Start of Records for this task
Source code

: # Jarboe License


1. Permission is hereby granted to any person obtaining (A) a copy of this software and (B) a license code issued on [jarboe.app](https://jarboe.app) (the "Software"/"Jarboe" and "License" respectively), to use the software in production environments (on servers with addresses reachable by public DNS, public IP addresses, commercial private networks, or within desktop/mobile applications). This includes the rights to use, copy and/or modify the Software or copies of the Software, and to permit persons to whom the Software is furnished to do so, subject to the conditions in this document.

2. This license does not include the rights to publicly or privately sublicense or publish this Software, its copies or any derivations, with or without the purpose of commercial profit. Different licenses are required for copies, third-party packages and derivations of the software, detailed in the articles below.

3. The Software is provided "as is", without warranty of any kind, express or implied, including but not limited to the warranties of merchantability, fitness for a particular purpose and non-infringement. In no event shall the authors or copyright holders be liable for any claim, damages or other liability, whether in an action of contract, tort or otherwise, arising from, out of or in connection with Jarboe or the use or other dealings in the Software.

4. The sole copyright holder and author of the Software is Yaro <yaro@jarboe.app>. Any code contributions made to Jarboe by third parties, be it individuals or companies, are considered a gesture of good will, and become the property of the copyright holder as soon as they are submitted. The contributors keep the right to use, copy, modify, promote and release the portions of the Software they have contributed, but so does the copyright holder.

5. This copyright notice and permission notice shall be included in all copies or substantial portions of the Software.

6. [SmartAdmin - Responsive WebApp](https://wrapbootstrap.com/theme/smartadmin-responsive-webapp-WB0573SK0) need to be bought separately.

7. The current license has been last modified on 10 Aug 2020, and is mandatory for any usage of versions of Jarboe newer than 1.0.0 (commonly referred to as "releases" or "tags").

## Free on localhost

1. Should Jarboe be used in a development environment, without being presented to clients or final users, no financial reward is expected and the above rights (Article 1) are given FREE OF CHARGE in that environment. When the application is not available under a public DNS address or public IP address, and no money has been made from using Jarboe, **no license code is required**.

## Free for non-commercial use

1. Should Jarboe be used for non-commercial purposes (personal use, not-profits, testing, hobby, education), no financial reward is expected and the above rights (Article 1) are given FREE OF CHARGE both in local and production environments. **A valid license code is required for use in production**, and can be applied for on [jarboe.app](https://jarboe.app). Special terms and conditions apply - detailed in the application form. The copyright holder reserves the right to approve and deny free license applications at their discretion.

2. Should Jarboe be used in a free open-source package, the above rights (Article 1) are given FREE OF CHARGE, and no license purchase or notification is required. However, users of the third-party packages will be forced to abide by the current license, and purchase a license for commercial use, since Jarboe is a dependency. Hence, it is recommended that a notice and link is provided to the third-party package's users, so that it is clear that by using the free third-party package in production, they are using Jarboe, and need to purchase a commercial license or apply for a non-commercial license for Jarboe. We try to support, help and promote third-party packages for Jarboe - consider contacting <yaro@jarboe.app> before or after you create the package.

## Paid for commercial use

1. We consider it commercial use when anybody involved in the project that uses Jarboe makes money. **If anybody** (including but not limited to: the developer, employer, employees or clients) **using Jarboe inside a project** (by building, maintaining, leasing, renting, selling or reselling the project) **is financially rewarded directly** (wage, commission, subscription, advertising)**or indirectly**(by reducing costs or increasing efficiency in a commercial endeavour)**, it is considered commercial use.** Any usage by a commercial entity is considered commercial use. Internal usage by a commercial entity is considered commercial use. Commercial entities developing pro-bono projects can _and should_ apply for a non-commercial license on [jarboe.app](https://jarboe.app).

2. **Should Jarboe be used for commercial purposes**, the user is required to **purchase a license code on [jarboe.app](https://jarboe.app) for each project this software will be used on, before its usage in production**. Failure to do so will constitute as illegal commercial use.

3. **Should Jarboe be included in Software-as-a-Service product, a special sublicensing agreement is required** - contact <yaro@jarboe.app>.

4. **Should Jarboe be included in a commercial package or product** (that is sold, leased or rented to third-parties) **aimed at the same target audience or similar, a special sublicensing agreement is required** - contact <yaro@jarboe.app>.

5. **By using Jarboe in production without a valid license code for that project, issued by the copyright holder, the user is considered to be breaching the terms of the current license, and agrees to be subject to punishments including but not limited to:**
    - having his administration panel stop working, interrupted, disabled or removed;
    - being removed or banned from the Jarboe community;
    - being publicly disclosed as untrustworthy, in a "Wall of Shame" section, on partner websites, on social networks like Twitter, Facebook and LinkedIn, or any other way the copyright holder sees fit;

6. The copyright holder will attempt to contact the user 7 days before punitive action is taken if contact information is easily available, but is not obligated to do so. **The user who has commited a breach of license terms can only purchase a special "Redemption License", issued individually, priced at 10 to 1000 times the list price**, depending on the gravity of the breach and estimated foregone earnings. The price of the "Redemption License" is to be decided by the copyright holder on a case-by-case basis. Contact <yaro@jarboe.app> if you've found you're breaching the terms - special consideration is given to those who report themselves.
End of Records for this task
Your instructions. Transcribe the lines above between the line holding "5. **By using" and the line holding "- being publicly", inclusive, exactly as they stand and with nothing added.

Result of this exercise.
5. **By using Jarboe in production without a valid license code for that project, issued by the copyright holder, the user is considered to be breaching the terms of the current license, and agrees to be subject to punishments including but not limited to:**
    - having his administration panel stop working, interrupted, disabled or removed;
    - being removed or banned from the Jarboe community;
    - being publicly disclosed as untrustworthy, in a "Wall of Shame" section, on partner websites, on social networks like Twitter, Facebook and LinkedIn, or any other way the copyright holder sees fit;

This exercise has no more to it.